■ TO DO ■
Only lines containing the string "Path" belong in the answer; find them in the records and copy them.

■ Dataset entries ■
- - - -

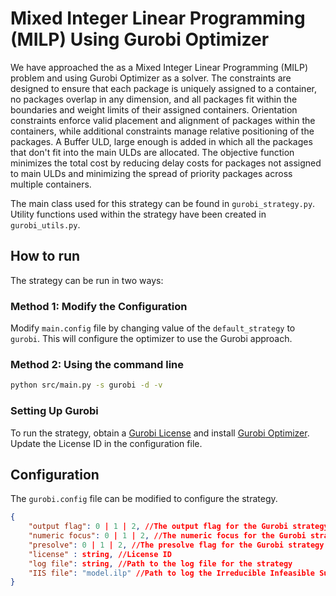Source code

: # Mixed Integer Linear Programming (MILP) Using Gurobi Optimizer

We have approached the as a Mixed Integer Linear Programming (MILP) problem and using Gurobi Optimizer as a solver. The constraints are designed to ensure that each package is uniquely assigned to a container, no packages overlap in any dimension, and all packages fit within the boundaries and weight limits of their assigned containers. Orientation constraints enforce valid placement and alignment of packages within the containers, while additional constraints manage relative positioning of the packages. A Buffer ULD, large enough is added in which all the packages that don't fit into the main ULDs are allocated. The objective function minimizes the total cost by reducing delay costs for packages not assigned to main ULDs and minimizing the spread of priority packages across multiple containers.


The main class used for this strategy can be found in `gurobi_strategy.py`. Utility functions used within the strategy have been created in `gurobi_utils.py`.

## How to run

The strategy can be run in two ways:
### Method 1: Modify the Configuration
Modify `main.config` file by changing value of the `default_strategy` to `gurobi`. This will configure the optimizer to use the Gurobi approach. 

### Method 2: Using the command line
```bash
python src/main.py -s gurobi -d -v
```

### Setting Up Gurobi
To run the strategy, obtain a [Gurobi License](https://support.gurobi.com/hc/en-us/articles/12684663118993-How-do-I-obtain-a-Gurobi-license) and install [Gurobi Optimizer](https://support.gurobi.com/hc/en-us/articles/4534161999889-How-do-I-install-Gurobi-Optimizer). Update the License ID in the configuration file.

## Configuration
The `gurobi.config` file can be modified to configure the strategy.

```json
{
    "output flag": 0 | 1 | 2, //The output flag for the Gurobi strategy
    "numeric focus": 0 | 1 | 2, //The numeric focus for the Gurobi strategy
    "presolve": 0 | 1 | 2, //The presolve flag for the Gurobi strategy.
    "license" : string, //License ID
    "log file": string, //Path to the log file for the strategy
    "IIS file": "model.ilp" //Path to log the Irreducible Infeasible Subsystem for the problem
}
```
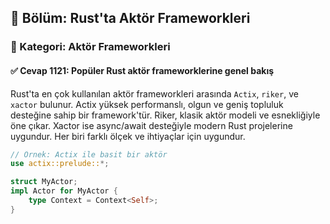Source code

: ## 📘 Bölüm: Rust'ta Aktör Frameworkleri  
### 🔹 Kategori: Aktör Frameworkleri  
#### ✅ Cevap 1121: Popüler Rust aktör frameworklerine genel bakış

Rust'ta en çok kullanılan aktör frameworkleri arasında `Actix`, `riker`, ve `xactor` bulunur. Actix yüksek performanslı, olgun ve geniş topluluk desteğine sahip bir framework'tür. Riker, klasik aktör modeli ve esnekliğiyle öne çıkar. Xactor ise async/await desteğiyle modern Rust projelerine uygundur. Her biri farklı ölçek ve ihtiyaçlar için uygundur.

```rust
// Örnek: Actix ile basit bir aktör
use actix::prelude::*;

struct MyActor;
impl Actor for MyActor {
    type Context = Context<Self>;
}
```
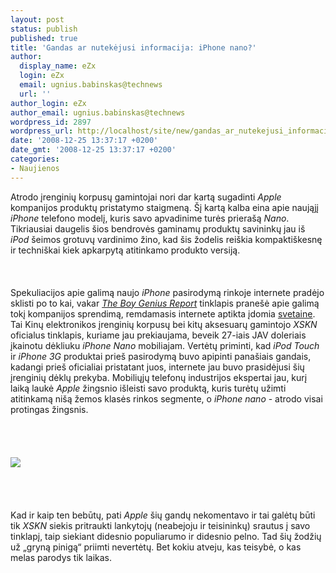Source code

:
 ```yaml
---
layout: post
status: publish
published: true
title: 'Gandas ar nutekėjusi informacija: iPhone nano?'
author:
  display_name: eZx
  login: eZx
  email: ugnius.babinskas@technews
  url: ''
author_login: eZx
author_email: ugnius.babinskas@technews
wordpress_id: 2897
wordpress_url: http://localhost/site/new/gandas_ar_nutekejusi_informacija_iphone_nano_/
date: '2008-12-25 13:37:17 +0200'
date_gmt: '2008-12-25 13:37:17 +0200'
categories:
- Naujienos
---
```

<p>Atrodo įrenginių korpusų gamintojai nori dar kartą sugadinti <i>Apple</i> kompanijos produktų pristatymo staigmeną. Šį kartą kalba eina apie naująjį <i>iPhone</i> telefono modelį, kuris savo apvadinime turės prierašą <i>Nano</i>. Tikriausiai daugelis šios bendrovės gaminamų produktų savininkų jau iš <i>iPod</i> šeimos grotuvų vardinimo žino, kad šis žodelis reiškia kompaktiškesnę ir techniškai kiek apkarpytą atitinkamo produkto versiją.<br />
<br><br />
<br>Spekuliacijos apie galimą naujo <i>iPhone</i> pasirodymą rinkoje internete pradėjo sklisti po to kai, vakar <a class="ns" href="http://www.boygeniusreport.com/"><i>The Boy Genius Report</i></a> tinklapis pranešė apie galimą tokį kompanijos sprendimą, remdamasis internete aptikta įdomia <a class="ns" href="http://xskn.com/default.aspx?m=Styles&amp;cid=3681">svetaine</a>. Tai Kinų elektronikos įrenginių korpusų bei kitų aksesuarų gamintojo <i>XSKN</i> oficialus tinklapis, kuriame jau prekiaujama, beveik 27-iais JAV doleriais įkainotu dėkliuku <i>iPhone Nano</i> mobiliajam. Vertėtų priminti, kad <i>iPod Touch</i> ir <i>iPhone 3G</i> produktai prieš pasirodymą buvo apipinti panašiais gandais, kadangi prieš oficialiai pristatant juos, internete jau buvo prasidėjusi šių įrenginių dėklų prekyba. Mobiliųjų telefonų industrijos ekspertai jau, kurį laiką laukė <i>Apple</i> žingsnio išleisti savo produktą, kuris turėtų užimti atitinkamą nišą žemos klasės rinkos segmente, o <i>iPhone nano</i> - atrodo visai protingas žingsnis.<br />
<br><br />
<br><br><img src=" http://www.technews.lt/upl/Failai/iPhone_nano_case.png"><br><br />
<br><br />
<br>Kad ir kaip ten bebūtų, pati <i>Apple</i> šių gandų nekomentavo ir tai galėtų būti tik <i>XSKN</i> siekis pritraukti lankytojų (neabejoju ir teisininkų) srautus į savo tinklapį, taip siekiant didesnio populiarumo ir didesnio pelno. Tad šių žodžių už „gryną pinigą“ priimti nevertėtų. Bet kokiu atveju, kas teisybė, o kas melas parodys tik laikas.<br />
<br><br />
<br><br />
<br></p>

- - - -

■ OUTPUT ■
    "log file": string, //Path to the log file for the strategy
    "IIS file": "model.ilp" //Path to log the Irreducible Infeasible Subsystem for the problem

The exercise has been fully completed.